ECLI:NL:RBOBR:2018:5943
Rechtbank Oost-Brabant
- Eerste aanleg - meervoudig
- Rechtspraak.nl
Taxatie van een hotel en de vastgestelde WOZ-waarde in het bestuursrecht
In deze zaak heeft de Rechtbank Oost-Brabant op 28 november 2018 uitspraak gedaan in een geschil over de vastgestelde waarde van een hotel voor de onroerendezaakbelasting (OZB) op basis van de Wet waardering onroerende zaken (Wet WOZ). De eiseres, een B.V., had bezwaar gemaakt tegen de door de heffingsambtenaar van de gemeente Reusel-De Mierden vastgestelde waarde van € 785.000 per 1 januari 2016, die was gebaseerd op een OCF-berekening.
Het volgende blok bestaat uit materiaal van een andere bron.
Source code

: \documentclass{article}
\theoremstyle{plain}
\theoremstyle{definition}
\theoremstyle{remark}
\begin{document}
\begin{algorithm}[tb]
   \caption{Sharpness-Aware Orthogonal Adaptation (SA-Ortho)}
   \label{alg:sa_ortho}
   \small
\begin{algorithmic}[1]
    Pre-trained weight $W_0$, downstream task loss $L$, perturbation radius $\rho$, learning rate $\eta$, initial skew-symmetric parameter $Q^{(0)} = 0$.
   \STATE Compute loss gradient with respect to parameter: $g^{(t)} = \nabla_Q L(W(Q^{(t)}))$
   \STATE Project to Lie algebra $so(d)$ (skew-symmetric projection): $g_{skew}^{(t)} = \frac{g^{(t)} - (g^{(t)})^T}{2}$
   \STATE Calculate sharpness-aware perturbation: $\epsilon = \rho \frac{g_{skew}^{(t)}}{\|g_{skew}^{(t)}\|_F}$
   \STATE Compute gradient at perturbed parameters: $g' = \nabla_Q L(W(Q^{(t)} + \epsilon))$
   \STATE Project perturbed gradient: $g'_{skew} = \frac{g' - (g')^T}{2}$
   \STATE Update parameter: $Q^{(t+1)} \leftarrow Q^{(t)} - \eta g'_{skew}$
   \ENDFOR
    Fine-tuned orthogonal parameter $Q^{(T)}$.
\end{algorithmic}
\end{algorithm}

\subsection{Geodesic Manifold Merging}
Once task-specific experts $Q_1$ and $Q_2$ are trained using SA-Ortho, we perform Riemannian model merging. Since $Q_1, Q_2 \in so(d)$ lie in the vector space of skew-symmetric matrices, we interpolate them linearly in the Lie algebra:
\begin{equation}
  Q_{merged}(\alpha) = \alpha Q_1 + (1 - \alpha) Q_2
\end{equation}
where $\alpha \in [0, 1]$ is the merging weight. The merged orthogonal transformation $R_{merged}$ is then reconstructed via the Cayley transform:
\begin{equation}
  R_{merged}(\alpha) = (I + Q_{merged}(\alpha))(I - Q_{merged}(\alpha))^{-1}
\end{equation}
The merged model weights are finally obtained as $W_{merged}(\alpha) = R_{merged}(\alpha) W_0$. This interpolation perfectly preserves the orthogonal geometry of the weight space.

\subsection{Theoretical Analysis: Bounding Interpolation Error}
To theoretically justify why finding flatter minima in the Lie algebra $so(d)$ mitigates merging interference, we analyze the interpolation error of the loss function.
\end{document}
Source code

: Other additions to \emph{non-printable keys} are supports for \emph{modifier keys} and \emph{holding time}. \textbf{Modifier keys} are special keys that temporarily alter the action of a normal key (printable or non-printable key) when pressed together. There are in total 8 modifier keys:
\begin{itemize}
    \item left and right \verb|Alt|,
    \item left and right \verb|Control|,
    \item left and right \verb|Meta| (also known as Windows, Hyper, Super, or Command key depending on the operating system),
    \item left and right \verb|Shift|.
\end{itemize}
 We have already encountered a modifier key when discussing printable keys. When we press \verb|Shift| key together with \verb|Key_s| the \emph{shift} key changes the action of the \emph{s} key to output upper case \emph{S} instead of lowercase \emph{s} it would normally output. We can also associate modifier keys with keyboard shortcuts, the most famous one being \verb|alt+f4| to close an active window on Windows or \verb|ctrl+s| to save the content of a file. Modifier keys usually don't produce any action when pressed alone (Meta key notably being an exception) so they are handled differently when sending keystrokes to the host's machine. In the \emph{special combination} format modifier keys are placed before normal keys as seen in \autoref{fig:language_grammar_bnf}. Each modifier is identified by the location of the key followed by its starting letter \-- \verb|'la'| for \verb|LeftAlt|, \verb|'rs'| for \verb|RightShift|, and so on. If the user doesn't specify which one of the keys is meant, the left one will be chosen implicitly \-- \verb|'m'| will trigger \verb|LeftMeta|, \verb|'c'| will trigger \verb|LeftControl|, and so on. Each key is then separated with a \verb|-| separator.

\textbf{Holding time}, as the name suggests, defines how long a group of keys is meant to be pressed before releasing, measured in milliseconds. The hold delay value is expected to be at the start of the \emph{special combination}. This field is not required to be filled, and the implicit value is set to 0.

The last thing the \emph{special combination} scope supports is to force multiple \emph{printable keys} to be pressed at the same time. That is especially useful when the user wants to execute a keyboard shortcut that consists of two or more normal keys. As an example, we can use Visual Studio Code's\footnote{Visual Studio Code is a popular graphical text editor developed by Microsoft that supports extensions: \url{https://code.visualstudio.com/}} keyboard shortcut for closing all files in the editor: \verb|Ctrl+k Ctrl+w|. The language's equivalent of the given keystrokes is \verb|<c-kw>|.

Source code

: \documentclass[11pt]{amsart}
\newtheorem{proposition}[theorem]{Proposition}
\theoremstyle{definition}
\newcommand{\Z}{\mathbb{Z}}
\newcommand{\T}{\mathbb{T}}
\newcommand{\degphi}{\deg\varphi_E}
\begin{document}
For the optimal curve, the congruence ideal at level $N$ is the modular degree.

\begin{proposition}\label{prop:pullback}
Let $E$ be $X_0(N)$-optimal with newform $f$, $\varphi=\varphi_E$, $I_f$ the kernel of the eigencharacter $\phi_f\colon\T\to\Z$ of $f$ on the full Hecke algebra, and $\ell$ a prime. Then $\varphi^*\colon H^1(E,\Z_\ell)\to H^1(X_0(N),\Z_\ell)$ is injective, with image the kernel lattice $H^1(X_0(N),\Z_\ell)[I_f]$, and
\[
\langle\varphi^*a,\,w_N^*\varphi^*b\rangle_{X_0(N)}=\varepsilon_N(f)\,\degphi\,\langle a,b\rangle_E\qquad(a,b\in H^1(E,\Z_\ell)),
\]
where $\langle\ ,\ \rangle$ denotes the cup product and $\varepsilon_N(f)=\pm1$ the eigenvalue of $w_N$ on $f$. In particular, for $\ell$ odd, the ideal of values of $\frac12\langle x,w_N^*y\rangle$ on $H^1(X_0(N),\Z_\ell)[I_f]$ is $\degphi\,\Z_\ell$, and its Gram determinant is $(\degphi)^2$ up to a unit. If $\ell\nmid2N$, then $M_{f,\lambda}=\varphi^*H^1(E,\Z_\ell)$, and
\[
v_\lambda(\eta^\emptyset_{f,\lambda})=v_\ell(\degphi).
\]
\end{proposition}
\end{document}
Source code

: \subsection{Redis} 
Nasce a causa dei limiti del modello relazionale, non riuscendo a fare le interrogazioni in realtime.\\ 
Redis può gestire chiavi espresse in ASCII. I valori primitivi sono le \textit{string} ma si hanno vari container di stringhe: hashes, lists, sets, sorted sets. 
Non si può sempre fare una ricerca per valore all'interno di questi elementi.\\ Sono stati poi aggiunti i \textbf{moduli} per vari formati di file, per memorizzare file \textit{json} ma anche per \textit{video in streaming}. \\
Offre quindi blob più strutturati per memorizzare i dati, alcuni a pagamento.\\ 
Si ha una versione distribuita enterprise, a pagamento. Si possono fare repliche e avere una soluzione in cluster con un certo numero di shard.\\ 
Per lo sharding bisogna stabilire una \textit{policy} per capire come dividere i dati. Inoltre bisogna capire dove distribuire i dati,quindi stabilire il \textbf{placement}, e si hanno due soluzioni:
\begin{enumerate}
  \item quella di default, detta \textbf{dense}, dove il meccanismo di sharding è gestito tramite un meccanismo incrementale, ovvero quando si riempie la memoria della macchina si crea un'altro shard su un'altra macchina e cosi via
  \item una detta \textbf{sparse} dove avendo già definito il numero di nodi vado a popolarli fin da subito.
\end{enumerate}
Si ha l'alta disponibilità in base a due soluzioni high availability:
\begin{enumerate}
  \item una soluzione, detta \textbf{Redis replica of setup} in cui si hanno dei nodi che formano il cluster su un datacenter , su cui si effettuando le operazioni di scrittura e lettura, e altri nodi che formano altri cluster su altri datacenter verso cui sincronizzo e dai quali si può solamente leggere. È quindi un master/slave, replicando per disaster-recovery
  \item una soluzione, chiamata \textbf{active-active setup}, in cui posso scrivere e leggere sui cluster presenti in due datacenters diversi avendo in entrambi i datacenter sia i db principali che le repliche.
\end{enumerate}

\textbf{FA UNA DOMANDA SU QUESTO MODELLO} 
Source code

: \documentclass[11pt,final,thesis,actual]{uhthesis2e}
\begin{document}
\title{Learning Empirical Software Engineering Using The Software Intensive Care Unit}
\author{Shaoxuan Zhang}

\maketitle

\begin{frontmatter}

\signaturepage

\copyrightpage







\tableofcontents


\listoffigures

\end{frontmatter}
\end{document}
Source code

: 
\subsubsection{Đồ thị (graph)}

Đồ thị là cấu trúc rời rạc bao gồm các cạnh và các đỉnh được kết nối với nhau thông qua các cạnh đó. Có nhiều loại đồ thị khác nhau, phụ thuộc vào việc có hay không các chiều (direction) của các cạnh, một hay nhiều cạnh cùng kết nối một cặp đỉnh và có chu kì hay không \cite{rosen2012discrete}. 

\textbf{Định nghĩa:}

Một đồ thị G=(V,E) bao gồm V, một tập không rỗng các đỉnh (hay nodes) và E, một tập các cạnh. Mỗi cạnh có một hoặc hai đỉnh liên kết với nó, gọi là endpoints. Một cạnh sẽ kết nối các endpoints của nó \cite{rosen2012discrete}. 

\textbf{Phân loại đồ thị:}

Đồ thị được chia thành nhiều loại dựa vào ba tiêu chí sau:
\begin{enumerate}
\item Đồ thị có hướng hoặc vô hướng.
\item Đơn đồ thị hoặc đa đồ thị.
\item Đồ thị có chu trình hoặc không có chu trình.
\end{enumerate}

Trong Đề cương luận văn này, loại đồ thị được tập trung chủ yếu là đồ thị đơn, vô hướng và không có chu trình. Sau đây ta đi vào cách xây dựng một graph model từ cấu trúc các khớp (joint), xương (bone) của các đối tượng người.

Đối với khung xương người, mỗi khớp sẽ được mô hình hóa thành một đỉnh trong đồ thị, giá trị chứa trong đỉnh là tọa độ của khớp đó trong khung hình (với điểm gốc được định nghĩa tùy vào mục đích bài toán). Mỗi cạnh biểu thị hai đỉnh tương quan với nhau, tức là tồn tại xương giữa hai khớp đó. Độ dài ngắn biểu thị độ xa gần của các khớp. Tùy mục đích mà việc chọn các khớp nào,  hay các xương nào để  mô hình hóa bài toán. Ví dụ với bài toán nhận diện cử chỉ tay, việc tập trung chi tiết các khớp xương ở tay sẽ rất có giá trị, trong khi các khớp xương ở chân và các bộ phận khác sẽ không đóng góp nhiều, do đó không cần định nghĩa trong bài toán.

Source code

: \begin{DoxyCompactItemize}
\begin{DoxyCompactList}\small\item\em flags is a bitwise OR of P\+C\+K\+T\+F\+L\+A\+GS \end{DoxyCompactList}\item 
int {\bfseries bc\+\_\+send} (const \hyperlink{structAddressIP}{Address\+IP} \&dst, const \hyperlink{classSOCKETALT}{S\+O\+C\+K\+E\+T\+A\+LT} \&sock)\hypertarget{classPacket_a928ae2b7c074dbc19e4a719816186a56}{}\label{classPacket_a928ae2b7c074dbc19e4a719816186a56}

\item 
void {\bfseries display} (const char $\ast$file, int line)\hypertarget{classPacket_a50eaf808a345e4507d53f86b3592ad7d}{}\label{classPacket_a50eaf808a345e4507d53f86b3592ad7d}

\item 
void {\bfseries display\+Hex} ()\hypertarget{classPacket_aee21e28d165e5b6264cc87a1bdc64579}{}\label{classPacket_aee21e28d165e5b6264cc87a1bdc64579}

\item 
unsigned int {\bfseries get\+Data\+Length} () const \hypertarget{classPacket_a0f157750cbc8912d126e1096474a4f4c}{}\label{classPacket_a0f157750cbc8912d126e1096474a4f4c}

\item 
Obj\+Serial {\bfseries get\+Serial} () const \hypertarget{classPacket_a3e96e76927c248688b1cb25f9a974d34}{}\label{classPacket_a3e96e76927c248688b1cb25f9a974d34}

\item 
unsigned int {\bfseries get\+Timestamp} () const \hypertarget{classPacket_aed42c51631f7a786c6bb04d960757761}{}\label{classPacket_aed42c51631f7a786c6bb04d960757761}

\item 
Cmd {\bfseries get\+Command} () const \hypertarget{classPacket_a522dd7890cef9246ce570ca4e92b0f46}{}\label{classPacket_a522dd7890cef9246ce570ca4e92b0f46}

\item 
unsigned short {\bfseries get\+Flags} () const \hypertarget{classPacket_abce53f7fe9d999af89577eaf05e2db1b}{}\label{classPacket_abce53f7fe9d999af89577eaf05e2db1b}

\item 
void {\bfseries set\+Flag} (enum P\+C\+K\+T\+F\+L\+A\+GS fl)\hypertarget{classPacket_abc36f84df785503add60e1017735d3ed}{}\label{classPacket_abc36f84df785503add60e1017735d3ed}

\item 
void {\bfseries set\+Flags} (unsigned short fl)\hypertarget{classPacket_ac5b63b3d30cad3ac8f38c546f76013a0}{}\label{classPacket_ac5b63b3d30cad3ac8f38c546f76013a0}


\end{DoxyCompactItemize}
Eiseres stelde dat de waarde te laag was en bepleitte een waarde van € 749.000. De rechtbank oordeelde dat de heffingsambtenaar de last had om te bewijzen dat de vastgestelde waarde niet te hoog was en dat hij aan deze bewijslast had voldaan. De rechtbank concludeerde dat de eigen koopprijs van het hotel, die aanzienlijk hoger was, een sterke aanwijzing vormde dat de vastgestelde waarde niet te hoog was. Eiseres had geen onderbouwing voor haar bewering dat de waarde lager zou moeten zijn en de rechtbank volgde de argumenten van de verweerder. De rechtbank verklaarde het beroep ongegrond en wees erop dat er geen aanleiding was voor een proceskostenveroordeling. De uitspraak is openbaar gedaan en partijen kunnen binnen zes weken hoger beroep instellen.